The capitals which remain fixed and cannot be shifted from one place to another are called sunk capital. Factory, machines etc. are sunk capital. However, floating capitals are those, which can be used for several purposes or by several industries. For example, money and other raw materials are the example of floating capitals.

(iii) Domestic and Foreign Capital:


Domestic capital is that capital which includes all private and public capital in a country. The buildings of all the factories, both private and public, are the examples of domestic capital. On the other hand, foreign capital is that capital which is owned by two or more countries. Kosi project owned by India and Nepal, International Monetary Fund (IMF), World Bank etc. are the examples of Foreign Capital,

(iv) Personal and Social Overhead Capital:

Capital having personal or private ownership is called personal capital. The big factories owned by many industrialists are the example of personal capital. On the other hand capital which is owned by the whole society is known as social overhead capital. For example, roads, hospitals, railways, parks, universities etc. are the social overhead capital,

(v) Human and Non-Human Capital:

Human capital refers to those personal qualities which can neither be seen nor has any shape or size. Hence, cannot be transferred from person to person. Thus, skill, ability, efficiency etc. of a doctor, teacher, sportsman, pilot etc. are the examples of human capital. On the contrary, non-human capital is the capital which can be transferred from one place to other, e.g. machines, tools, factories, equipment’s etc.

Importance of Capital:

Capital has following importance:

(i) It is the basic factor of production.
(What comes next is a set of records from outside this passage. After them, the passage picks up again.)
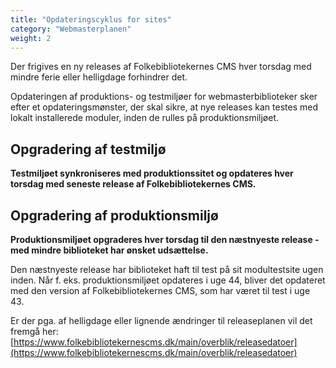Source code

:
 ```yaml
---
title: "Opdateringscyklus for sites"
category: "Webmasterplanen"
weight: 2
---
```


Der frigives en ny releases af Folkebibliotekernes CMS hver torsdag med mindre ferie eller helligdage forhindrer det.

Opdateringen af produktions- og testmiljøer for webmasterbiblioteker sker efter et opdateringsmønster, der skal sikre, at nye releases kan testes med lokalt installerede moduler, inden de rulles på produktionsmiljøet.

## Opgradering af testmiljø
**Testmiljøet synkroniseres med produktionssitet og opdateres hver torsdag med seneste release af Folkebibliotekernes CMS.**

## Opgradering af produktionsmiljø
**Produktionsmiljøet opgraderes hver torsdag til den næstnyeste release - med mindre biblioteket har ønsket udsættelse.** 

Den næstnyeste release har biblioteket haft til test på sit modultestsite ugen inden. Når f. eks. produktionsmiljøet opdateres i uge 44, bliver det opdateret med den version af Folkebibliotekernes CMS, som har været til test i uge 43.

Er der pga. af helligdage eller lignende ændringer til releaseplanen vil det fremgå her:
[https://www.folkebibliotekernescms.dk/main/overblik/releasedatoer](https://www.folkebibliotekernescms.dk/main/overblik/releasedatoer)
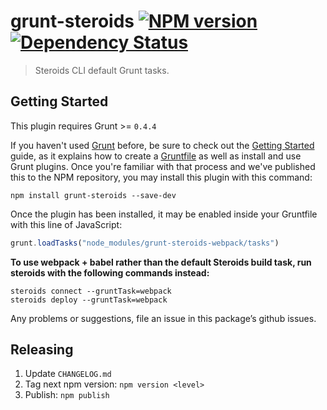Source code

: # grunt-steroids [![NPM version](http://img.shields.io/npm/v/grunt-steroids.svg)](https://www.npmjs.org/package/grunt-steroids) [![Dependency Status](http://img.shields.io/david/AppGyver/grunt-steroids.svg)](https://david-dm.org/AppGyver/grunt-steroids)

> Steroids CLI default Grunt tasks.

## Getting Started
This plugin requires Grunt >= `0.4.4`

If you haven't used [Grunt](http://gruntjs.com/) before, be sure to check out the [Getting Started](http://gruntjs.com/getting-started) guide, as it explains how to create a [Gruntfile](http://gruntjs.com/sample-gruntfile) as well as install and use Grunt plugins. Once you're familiar with that process and we've published this to the NPM repository, you may install this plugin with this command:

```shell
npm install grunt-steroids --save-dev
```

Once the plugin has been installed, it may be enabled inside your Gruntfile with this line of JavaScript:

```js
grunt.loadTasks("node_modules/grunt-steroids-webpack/tasks")
```

**To use webpack + babel rather than the default Steroids build task, run steroids with the following commands instead:**

```shell
steroids connect --gruntTask=webpack
steroids deploy --gruntTask=webpack
```

Any problems or suggestions, file an issue in this package’s github issues.

## Releasing

1. Update `CHANGELOG.md`
2. Tag next npm version: `npm version <level>`
3. Publish: `npm publish`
(ii) It arranges raw materials for production.

(iii) It is the basic for all types of trade,

(iv) It is important from the point of view of credit,

(v) It provides employment,


(vi) It is the basic of technological developments.

Examples of Capital:

(i) All types of raw materials used in production are capital.

(ii) Buildings used in production are also capital.

(iii) Money deposited in bank, i.e., bank deposit is also capital.


(iv) The magazines and newspapers which are found in the reception room of an office are also considered as capital.

(v) Indian Museum, Victoria Memorial Hall etc. are also capital.

Is Money Capital:

Several economists have several opinions on this confusing issue, i.e. can money and capital are same? The answer is obviously in the negative, because money cannot be used as inputs in the production process. Money itself is not a mean of production. However, with the help of money we can buy capital goods, which are used directly during production.